NEPHITES NOT MULEKITES
This should suggest to every reader that Zeniff and those who went with him back to reclaim that portion of the Land of Nephi which Mosiah and their fathers left a few years before, would have been Nephites, not Mulekites. No Mulekite or person of Zarahemla prior to Mosiah arriving there, would have had any interest or even knowledge of the Land of Nephi. However, descendants of Nephi, Sam, Zoram, Jacob and Joseph would have been very interested in the land and city that Nephi built some 350 years earlier.
    Zeniff, himself, claimed that this land was the inheritance of his fathers, Nephi, Jacob, Enos and the others, which obviously made him a pure descendant of one of these five tribes or forefathers. He would not have been a Mulekite, would not have been involved with any Jaredites, and would not even have known about the Jaredites in 200 B.C., since Mosiah did not translate Ether’s record until 92 B.C. Nor had the Jaredite bones and cities been discovered until Zeniff’s grandson, king Limhi, sent an expedition north that stumbled upon the old Jaredite ruins.
KING NOAH
There is no possible way that Zeniff’s son, King Noah, could have had any connection to the Jaredites, let alone had a Jaredite name as Nibley claims, but rather named after an ancient progenitor, the first patriarch after the Flood. No Nephite at that time had any knowledge of the Jaredites. In addition, Alma, who became a leader of the church, had a definitive Arab name, as shown earlier.
    Yet, Nibley writes of Alma, “Noah’s priest Alma betrays a mixture of culture if not of blood; his stamping ground was the Mulekite country...” However, Alma would have been around the same age as Noah, a second generation Nephite in the Land of Nephi. He would never have been in any Mulekite “stamping ground” nor known anything about the Mulekites other than what he might have learned from his father, who is not mentioned—and in fact, if Alma was some younger than Noah, might have been third generation in this land far away from the Mulekites.

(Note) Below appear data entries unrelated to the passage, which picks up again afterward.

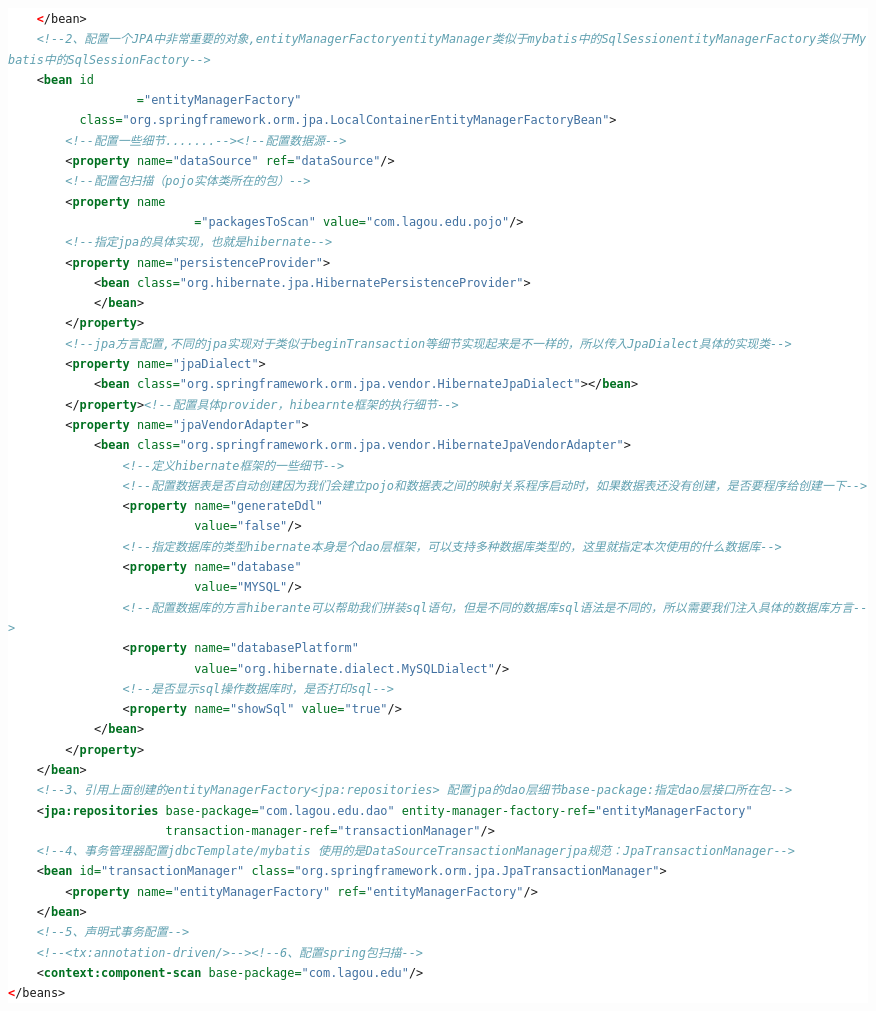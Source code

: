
 ```xml
    </bean>
    <!--2、配置一个JPA中非常重要的对象,entityManagerFactoryentityManager类似于mybatis中的SqlSessionentityManagerFactory类似于Mybatis中的SqlSessionFactory-->
    <bean id
                  ="entityManagerFactory"
          class="org.springframework.orm.jpa.LocalContainerEntityManagerFactoryBean">
        <!--配置一些细节.......--><!--配置数据源-->
        <property name="dataSource" ref="dataSource"/>
        <!--配置包扫描（pojo实体类所在的包）-->
        <property name
                          ="packagesToScan" value="com.lagou.edu.pojo"/>
        <!--指定jpa的具体实现，也就是hibernate-->
        <property name="persistenceProvider">
            <bean class="org.hibernate.jpa.HibernatePersistenceProvider">
            </bean>
        </property>
        <!--jpa方言配置,不同的jpa实现对于类似于beginTransaction等细节实现起来是不一样的，所以传入JpaDialect具体的实现类-->
        <property name="jpaDialect">
            <bean class="org.springframework.orm.jpa.vendor.HibernateJpaDialect"></bean>
        </property><!--配置具体provider，hibearnte框架的执行细节-->
        <property name="jpaVendorAdapter">
            <bean class="org.springframework.orm.jpa.vendor.HibernateJpaVendorAdapter">
                <!--定义hibernate框架的一些细节-->
                <!--配置数据表是否自动创建因为我们会建立pojo和数据表之间的映射关系程序启动时，如果数据表还没有创建，是否要程序给创建一下-->
                <property name="generateDdl"
                          value="false"/>
                <!--指定数据库的类型hibernate本身是个dao层框架，可以支持多种数据库类型的，这里就指定本次使用的什么数据库-->
                <property name="database"
                          value="MYSQL"/>
                <!--配置数据库的方言hiberante可以帮助我们拼装sql语句，但是不同的数据库sql语法是不同的，所以需要我们注入具体的数据库方言-->
                <property name="databasePlatform"
                          value="org.hibernate.dialect.MySQLDialect"/>
                <!--是否显示sql操作数据库时，是否打印sql-->
                <property name="showSql" value="true"/>
            </bean>
        </property>
    </bean>
    <!--3、引用上面创建的entityManagerFactory<jpa:repositories> 配置jpa的dao层细节base-package:指定dao层接口所在包-->
    <jpa:repositories base-package="com.lagou.edu.dao" entity-manager-factory-ref="entityManagerFactory"
                      transaction-manager-ref="transactionManager"/>
    <!--4、事务管理器配置jdbcTemplate/mybatis 使用的是DataSourceTransactionManagerjpa规范：JpaTransactionManager-->
    <bean id="transactionManager" class="org.springframework.orm.jpa.JpaTransactionManager">
        <property name="entityManagerFactory" ref="entityManagerFactory"/>
    </bean>
    <!--5、声明式事务配置-->
    <!--<tx:annotation-driven/>--><!--6、配置spring包扫描-->
    <context:component-scan base-package="com.lagou.edu"/>
</beans>
```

    Lastly, there is no way to determine if king Noah demonstrated any Jaredite culture or not—Nibley suggests high taxes, but that has been the venue of every dictator throughout history (Noah’s tax was 20% of existing and increased wealth and possessions). This tax went to pay for building palaces, thrones, temples, and many spacious and elegant buildings. He removed the previous priests and leaders, and replaced them with his own evil followers, became idolatrous, had many wives and concubines, committing whoredoms and all manner of wickedness, delighting in blood and the shedding of blood—all of which is also a rather common role of the world’s evil despots from the time of Cain.
    It is hard to imagine how anyone can lay a claim of Jaredite culture on King Noah, as evil as he was—there were evil Jaredites, but also righteous ones. Noah’s son, Limhi, was a righteous man who the Lord led out of the Land of Nephi and back to Zarahemla.
JAREDITE NAME
Because someone had a Jaredite name, Nibley claims, they had some Jaredite connection—and also that they were Mulekites who used the Jaredite names. Yet, earlier, in discussing the names of Nephites, he makes the point that many of their names were Egyptian, such as Zeniff, Pahoran, Paanchi, Manti, Pacumeni, Cezoram, Kumen, Giddonah, Aha, Aminadab, Ammon, Helaman, Hem, and many others.
    However, at no time does the suggestion arise that these Nephites with such names, or place names, were Egyptians from the Old World, nor that the fact that these names implied any relationship between the Egyptians and Nephites in the Land of Promise, other than the fact that Lehi obviously had some likely business dealings with them in the Old World—though some of these names were given among the Nephites centuries after leaving Jerusalem and many generations before all second generation Nephites were born.
    Obviously, because we know that from the record, no connection is made between Egyptian and Nephite other than a possible early association. But with the Jaredites, nothing is known of their name association, so uncontestable statements are made regarding the Jaredite influence among the Mulekites because of names some Nephites were given.